The manuscript (MS) might be of best interest for readers if the authors clarify/state some issues:

  • The “sub-histology” of TCs should follow the current WHO classification (e,g. neuroendocrine is considered an independent group, as stated in the manuscript);
  • Clarify/state in a separate Table the main molecular type classifications, according to the respective genetic alterations;
  • Clarify/state the main targeted therapies according to the molecular classification(s) as applicable;
  • Present a separate Table with the main best results (e.g., objective response rate-ORR %; disease control rate-DCR) and worst adverse effects-AE, by TETs subgroups;
  • Present/clarify the putative limitations (e.g., the inaccurate patient selection factors, as indicated in the abstract) that so far preclude the approval of targeted therapies for the next future.

Author Response

  • The “sub-histology” of TCs should follow the current WHO classification (e,g. neuroendocrine is considered an independent group, as stated in the manuscript);
    We are grateful for this suggestion. According to the WHO classification of 2014, recognized TC subhistologies are squamous cell, basaloid, mucoepidermoid, lymphoepithelioma-like, sarcomatoid, clear cell, adenocarcinoma, nuclear protein in testis (NUT), and undifferentiated. We inserted in paragraph 1 this clarification. 
  • Clarify/state in a separate Table the main molecular type classifications, according to the respective genetic alterations;
    We thank the reviewer for this comment. A table with the principal molecular classification was added (Table 1). 
  • Clarify/state the main targeted therapies according to the molecular classification(s) as applicable;  
    We thank the reviewer for this comment. As we stated in paragraph 2, Radovich et al. and Lee et al. described 4 clusters of TETs based on molecular classification. Due to the disease's rarity, trials testing targeted therapies have been conducted regardless of the molecular subtype. Aware of the pivotal role of the molecular characterizations, as you suggested, we structured the review discussing each molecular alteration and its clinical implication per time.
  • Present a separate Table with the main best results (e.g., objective response rate-ORR %; disease control rate-DCR) and worst adverse effects-AE, by TETs subgroups;
    We are grateful for this suggestion. Historically, clinical trials on TETs have never preplanned studies to explore the efficacy of drugs among molecular subtypes. Predominantly, inclusion criteria allowed the recruitment of TETs patients regardless of the histology. We created a comprehensive table in this scenario, including published trials testing targeted therapies and reporting endpoint results according to histology (Table 2).
  • Present/clarify the putative limitations (e.g., the inaccurate patient selection factors, as indicated in the abstract) that so far preclude the approval of targeted therapies for the next future.
    We agree with the reviewer that this is a point of paramount importance. In the conclusion section, we stated as follows: 'Despite the dramatic clinical and biological diversity, many clinical trials had enrolled patients with either histology due to the rarity of TETs. A short-term goal for TETs investigation should be tailoring clinical trials to histology and molecular subtypes.
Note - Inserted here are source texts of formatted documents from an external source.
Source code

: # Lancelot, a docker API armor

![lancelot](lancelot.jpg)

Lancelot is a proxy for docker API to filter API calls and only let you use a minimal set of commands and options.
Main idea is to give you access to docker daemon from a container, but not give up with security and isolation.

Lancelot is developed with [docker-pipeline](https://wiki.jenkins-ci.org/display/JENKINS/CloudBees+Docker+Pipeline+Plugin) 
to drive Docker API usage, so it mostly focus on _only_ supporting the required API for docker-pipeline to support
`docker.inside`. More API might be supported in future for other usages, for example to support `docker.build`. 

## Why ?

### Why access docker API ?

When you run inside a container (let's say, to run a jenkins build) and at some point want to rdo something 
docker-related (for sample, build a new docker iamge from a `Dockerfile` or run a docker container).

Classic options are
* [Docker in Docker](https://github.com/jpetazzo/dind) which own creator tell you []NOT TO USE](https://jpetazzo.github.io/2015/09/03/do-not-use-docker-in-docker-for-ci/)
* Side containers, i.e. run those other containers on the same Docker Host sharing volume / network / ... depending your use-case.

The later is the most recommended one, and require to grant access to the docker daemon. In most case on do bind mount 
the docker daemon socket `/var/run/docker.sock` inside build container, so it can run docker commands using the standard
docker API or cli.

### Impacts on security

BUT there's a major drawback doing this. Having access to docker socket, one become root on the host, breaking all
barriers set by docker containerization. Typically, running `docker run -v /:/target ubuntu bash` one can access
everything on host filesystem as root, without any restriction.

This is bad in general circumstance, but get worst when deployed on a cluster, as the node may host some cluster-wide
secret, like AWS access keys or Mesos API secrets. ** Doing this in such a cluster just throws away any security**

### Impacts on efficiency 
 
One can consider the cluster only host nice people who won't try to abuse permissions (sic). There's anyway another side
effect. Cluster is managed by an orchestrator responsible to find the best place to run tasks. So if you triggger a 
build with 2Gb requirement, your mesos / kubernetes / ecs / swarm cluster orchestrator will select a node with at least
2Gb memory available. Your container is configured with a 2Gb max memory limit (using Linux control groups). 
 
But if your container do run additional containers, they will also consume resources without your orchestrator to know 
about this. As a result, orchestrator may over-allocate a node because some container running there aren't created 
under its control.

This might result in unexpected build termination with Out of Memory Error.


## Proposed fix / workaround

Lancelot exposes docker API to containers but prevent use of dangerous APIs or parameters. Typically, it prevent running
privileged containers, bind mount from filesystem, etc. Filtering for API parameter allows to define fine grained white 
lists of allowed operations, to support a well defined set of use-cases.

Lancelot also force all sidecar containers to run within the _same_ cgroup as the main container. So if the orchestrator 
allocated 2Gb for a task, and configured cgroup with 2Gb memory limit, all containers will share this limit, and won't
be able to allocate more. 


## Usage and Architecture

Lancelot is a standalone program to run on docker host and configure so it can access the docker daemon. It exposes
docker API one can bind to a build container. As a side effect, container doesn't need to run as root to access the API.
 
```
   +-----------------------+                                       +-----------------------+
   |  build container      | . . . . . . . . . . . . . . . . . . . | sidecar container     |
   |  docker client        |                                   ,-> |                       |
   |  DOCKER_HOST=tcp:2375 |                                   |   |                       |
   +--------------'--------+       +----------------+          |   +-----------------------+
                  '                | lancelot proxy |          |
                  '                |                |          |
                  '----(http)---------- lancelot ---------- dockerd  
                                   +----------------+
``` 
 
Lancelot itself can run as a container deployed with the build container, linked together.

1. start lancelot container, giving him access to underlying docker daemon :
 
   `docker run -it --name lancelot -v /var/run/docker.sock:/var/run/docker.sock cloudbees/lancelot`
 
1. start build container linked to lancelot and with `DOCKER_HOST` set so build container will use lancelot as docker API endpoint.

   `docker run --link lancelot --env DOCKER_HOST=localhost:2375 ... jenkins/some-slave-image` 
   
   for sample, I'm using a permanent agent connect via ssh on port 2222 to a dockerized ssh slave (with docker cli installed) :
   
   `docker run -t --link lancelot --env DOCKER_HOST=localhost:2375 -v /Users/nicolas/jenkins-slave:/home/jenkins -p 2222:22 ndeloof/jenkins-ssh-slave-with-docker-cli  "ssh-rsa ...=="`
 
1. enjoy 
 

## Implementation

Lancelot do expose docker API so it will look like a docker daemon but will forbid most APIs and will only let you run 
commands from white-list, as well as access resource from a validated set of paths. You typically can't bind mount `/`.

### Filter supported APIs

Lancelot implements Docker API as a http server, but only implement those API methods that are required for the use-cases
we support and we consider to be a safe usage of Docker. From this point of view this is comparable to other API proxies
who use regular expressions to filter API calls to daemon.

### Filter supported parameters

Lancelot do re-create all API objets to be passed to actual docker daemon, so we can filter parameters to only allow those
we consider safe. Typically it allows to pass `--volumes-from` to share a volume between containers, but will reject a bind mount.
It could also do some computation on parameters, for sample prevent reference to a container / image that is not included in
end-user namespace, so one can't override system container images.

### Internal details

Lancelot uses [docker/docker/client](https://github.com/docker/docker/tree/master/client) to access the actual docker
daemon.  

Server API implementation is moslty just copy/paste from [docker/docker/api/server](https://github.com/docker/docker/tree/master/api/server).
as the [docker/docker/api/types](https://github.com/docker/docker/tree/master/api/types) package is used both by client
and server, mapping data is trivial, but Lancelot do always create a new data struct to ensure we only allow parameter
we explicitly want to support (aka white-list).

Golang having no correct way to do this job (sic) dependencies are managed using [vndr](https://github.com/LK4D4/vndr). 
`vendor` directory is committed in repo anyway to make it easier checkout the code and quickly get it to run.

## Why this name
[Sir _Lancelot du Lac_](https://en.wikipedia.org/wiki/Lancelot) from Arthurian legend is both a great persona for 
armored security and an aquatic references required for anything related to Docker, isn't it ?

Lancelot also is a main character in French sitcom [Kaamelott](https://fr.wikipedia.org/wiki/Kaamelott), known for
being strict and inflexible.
Recently, promising results from targeted therapies and immunotherapy have been reported, but safety and appropriate response biomarkers identification are still open questions.'

Reviewer 3 Report

This manuscript is a review of molecular characterization of thymic tumors. Biology of thymic epithelial tumors, biology of thymoma and thymic cancer, and biology of thymic neuroendocrine tumors are described concisely. This work is interesting to many readers of this journal.

I have no hesitation in recommending this manuscript for publication.

Author Response

The authors are grateful for your positive comments on the submitted manuscript. 

Round 2

Reviewer 2 Report

The MS in the revised form is of interest to readers.